Testing: These black-and-white images show two of the pigs during the crash tests in China which researches said were intended to help develop seatbelts for children. (Pic courtesy from Daily Mail)

ANIMAL rights activists have reacted with fury after it emerged that researchers in China have been using live pigs as crash test dummies.

Fifteen immature pigs were strapped in for high-speed simulations in a test which killed seven of them immediately.

The animals were denied food and water for hours before the tests and suffered a range of injuries including bleeding, laceration and internal bruising.

Pigs and other animals were previously used in crash tests in the United States but the practice was ended in the 1990s.

Today, Zachary Toliver of animal rights group PETA, took aim at what he called a 'cruel' and 'unjustifiable' practice.

“Despite the existence of sophisticated animal-free models, experimenters continue to fasten abused, frightened animals into car seats and crash them into walls until their bodies are bloody, bruised, and mangled,” he said.
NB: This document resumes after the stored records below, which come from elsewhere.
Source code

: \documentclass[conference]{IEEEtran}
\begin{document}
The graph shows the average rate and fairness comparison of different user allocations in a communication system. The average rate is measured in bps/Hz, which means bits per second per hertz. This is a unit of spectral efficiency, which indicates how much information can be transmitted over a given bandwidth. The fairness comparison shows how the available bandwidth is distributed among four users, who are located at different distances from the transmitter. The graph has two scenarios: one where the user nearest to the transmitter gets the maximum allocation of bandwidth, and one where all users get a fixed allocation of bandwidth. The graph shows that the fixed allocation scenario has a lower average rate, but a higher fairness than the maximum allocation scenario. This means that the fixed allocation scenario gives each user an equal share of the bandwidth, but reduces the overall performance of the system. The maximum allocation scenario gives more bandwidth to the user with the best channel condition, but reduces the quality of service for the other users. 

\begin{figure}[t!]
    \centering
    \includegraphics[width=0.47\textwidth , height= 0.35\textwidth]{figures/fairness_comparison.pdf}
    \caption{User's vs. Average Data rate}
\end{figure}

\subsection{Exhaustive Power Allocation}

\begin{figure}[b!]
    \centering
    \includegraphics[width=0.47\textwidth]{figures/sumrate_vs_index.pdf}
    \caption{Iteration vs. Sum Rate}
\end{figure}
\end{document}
“Live pigs are pulverised in these tests, leaving them with broken bones and severe internal injuries before they're killed and dissected.


Strapped in: A young pig is fitted into a car seat in a crash test in China where researchers used the animals to mimic six-year-old children in 30mph smashes. (Pic courtesy from Daily Mail)

“Pigs don't naturally sit up in car seats. Their anatomy is also very different from that of humans, so the data obtained from these horrific animal experiments aren't applicable to human car-crash victims.

“Car companies figured out years ago that these kinds of experiments are worthless and tell us nothing about a human experience in a car crash.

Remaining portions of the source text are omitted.